Metropolitan News-Enterprise

 

Friday, November 18, 2005

 

Page 3

 

Retired C.A. Justice Christian Killed Crossing Street

 

From Staff and Wire Service Reports

 

Retired First District Court of Appeal Justice Winslow Christian was killed when a car struck him as he crossed a Redding street, officials said.

Christian, 79, was in Redding Tuesday sitting on assignment in Shasta Superior Court.

Christian died at the scene, police said. The investigation is continuing, but it didn’t appear that speed or alcohol were factors in the crash, officials said.

Redding police identified the driver as 30-year-old Haley Pratt.

A son of missionaries, Christian spent his early years in Burma, but returned with his family at age eight and grew up in Idaho and in the California foothills. He later returned to Burma on a Fulbright Teaching Fellowship.

A graduate of Stanford Law School, he began his legal career as a deputy state attorney general before going into private practice in Sierra County. He was elected to the Sierra Superior Court in 1958 but left the bench after Pat Brown, under whom he had served when Brown was attorney general, was elected governor and asked him to join the administration.

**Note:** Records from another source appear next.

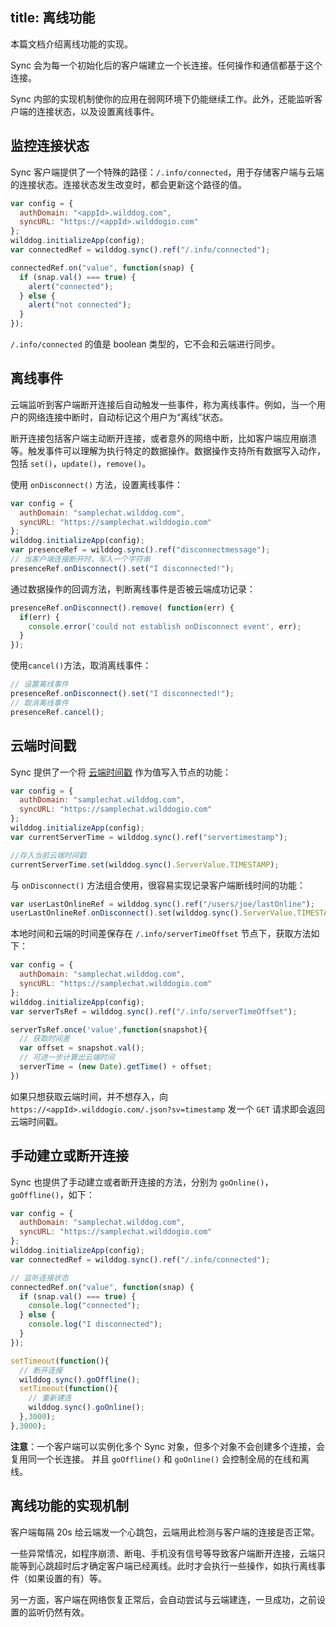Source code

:title:  离线功能
---

本篇文档介绍离线功能的实现。

Sync 会为每一个初始化后的客户端建立一个长连接。任何操作和通信都基于这个连接。

Sync 内部的实现机制使你的应用在弱网环境下仍能继续工作。此外，还能监听客户端的连接状态，以及设置离线事件。

## 监控连接状态

Sync 客户端提供了一个特殊的路径：`/.info/connected`，用于存储客户端与云端的连接状态。连接状态发生改变时，都会更新这个路径的值。

``` js
var config = {
  authDomain: "<appId>.wilddog.com",
  syncURL: "https://<appId>.wilddogio.com"
};
wilddog.initializeApp(config);
var connectedRef = wilddog.sync().ref("/.info/connected");

connectedRef.on("value", function(snap) {
  if (snap.val() === true) {
    alert("connected");
  } else {
    alert("not connected");
  }
});
```
`/.info/connected` 的值是 boolean 类型的，它不会和云端进行同步。

## 离线事件

云端监听到客户端断开连接后自动触发一些事件，称为离线事件。例如，当一个用户的网络连接中断时，自动标记这个用户为“离线”状态。

断开连接包括客户端主动断开连接，或者意外的网络中断，比如客户端应用崩溃等。触发事件可以理解为执行特定的数据操作。数据操作支持所有数据写入动作，包括 `set()`，`update()`，`remove()`。

使用 `onDisconnect()` 方法，设置离线事件：


```js
var config = {
  authDomain: "samplechat.wilddog.com",
  syncURL: "https://samplechat.wilddogio.com"
};
wilddog.initializeApp(config);
var presenceRef = wilddog.sync().ref("disconnectmessage");
// 当客户端连接断开时，写入一个字符串
presenceRef.onDisconnect().set("I disconnected!");
```

通过数据操作的回调方法，判断离线事件是否被云端成功记录：

```js
presenceRef.onDisconnect().remove( function(err) {
  if(err) {
    console.error('could not establish onDisconnect event', err);
  }
});
```
使用`cancel()`方法，取消离线事件：

```js
// 设置离线事件
presenceRef.onDisconnect().set("I disconnected!");
// 取消离线事件
presenceRef.cancel();
```
## 云端时间戳

Sync 提供了一个将 [云端时间戳](/api/sync/web/api.html#TIMESTAMP) 作为值写入节点的功能：

```js
var config = {
  authDomain: "samplechat.wilddog.com",
  syncURL: "https://samplechat.wilddogio.com"
};
wilddog.initializeApp(config);
var currentServerTime = wilddog.sync().ref("servertimestamp");

//存入当前云端时间戳
currentServerTime.set(wilddog.sync().ServerValue.TIMESTAMP);
```

与 `onDisconnect()` 方法组合使用，很容易实现记录客户端断线时间的功能：

```js
var userLastOnlineRef = wilddog.sync().ref("/users/joe/lastOnline");
userLastOnlineRef.onDisconnect().set(wilddog.sync().ServerValue.TIMESTAMP);
```

本地时间和云端的时间差保存在 `/.info/serverTimeOffset` 节点下，获取方法如下：

```js
var config = {
  authDomain: "samplechat.wilddog.com",
  syncURL: "https://samplechat.wilddogio.com"
};
wilddog.initializeApp(config);
var serverTsRef = wilddog.sync().ref("/.info/serverTimeOffset");

serverTsRef.once('value',function(snapshot){
  // 获取时间差
  var offset = snapshot.val();
  // 可进一步计算出云端时间
  serverTime = (new Date).getTime() + offset;
})
```
如果只想获取云端时间，并不想存入，向 `https://<appId>.wilddogio.com/.json?sv=timestamp` 发一个 `GET` 请求即会返回云端时间戳。

## 手动建立或断开连接
Sync 也提供了手动建立或者断开连接的方法，分别为 `goOnline()`，`goOffline()`，如下：

```js
var config = {
  authDomain: "samplechat.wilddog.com",
  syncURL: "https://samplechat.wilddogio.com"
};
wilddog.initializeApp(config);
var connectedRef = wilddog.sync().ref("/.info/connected");

// 监听连接状态
connectedRef.on("value", function(snap) {
  if (snap.val() === true) {
    console.log("connected");
  } else {
    console.log("I disconnected");
  }
});

setTimeout(function(){
  // 断开连接
  wilddog.sync().goOffline(); 
  setTimeout(function(){
    // 重新建连
    wilddog.sync().goOnline();
  },3000);
},3000);
```
**注意**：一个客户端可以实例化多个 Sync 对象，但多个对象不会创建多个连接，会复用同一个长连接。 并且 `goOffline()` 和 `goOnline()` 会控制全局的在线和离线。 

## 离线功能的实现机制

客户端每隔 20s 给云端发一个心跳包，云端用此检测与客户端的连接是否正常。

一些异常情况，如程序崩溃、断电、手机没有信号等导致客户端断开连接，云端只能等到心跳超时后才确定客户端已经离线。此时才会执行一些操作，如执行离线事件（如果设置的有）等。

另一方面，客户端在网络恢复正常后，会自动尝试与云端建连，一旦成功，之前设置的监听仍然有效。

Christian served as head of the state Health and Welfare Agency, and later as the governorís executive secretary, before Brown appointed him to the First Districtís Div. Four in 1966.

While serving on the court, he authored more than 2,000 opinions, including more than 400 for publication. He also served as the first executive director of the National Center for State Courts, lectured in South America as part of the State Departmentís program of promoting judicial independence, constitutional government, and civil rights in foreign countries, chaired the Appellate Judges Conference of the American Bar Association, and taught at the Institute of Judicial Administration at New York University.

He left the bench in 1983 to join the San Francisco law firm of Hanson, Bridgett, Marcus, Vlaho & Stromberg where he handled public agency litigation, while also serving as a private judge. He retired to the foothill community of Camptonville in 1992, but continued to serve on assignment in various courts, including the Los Angeles Superior Court.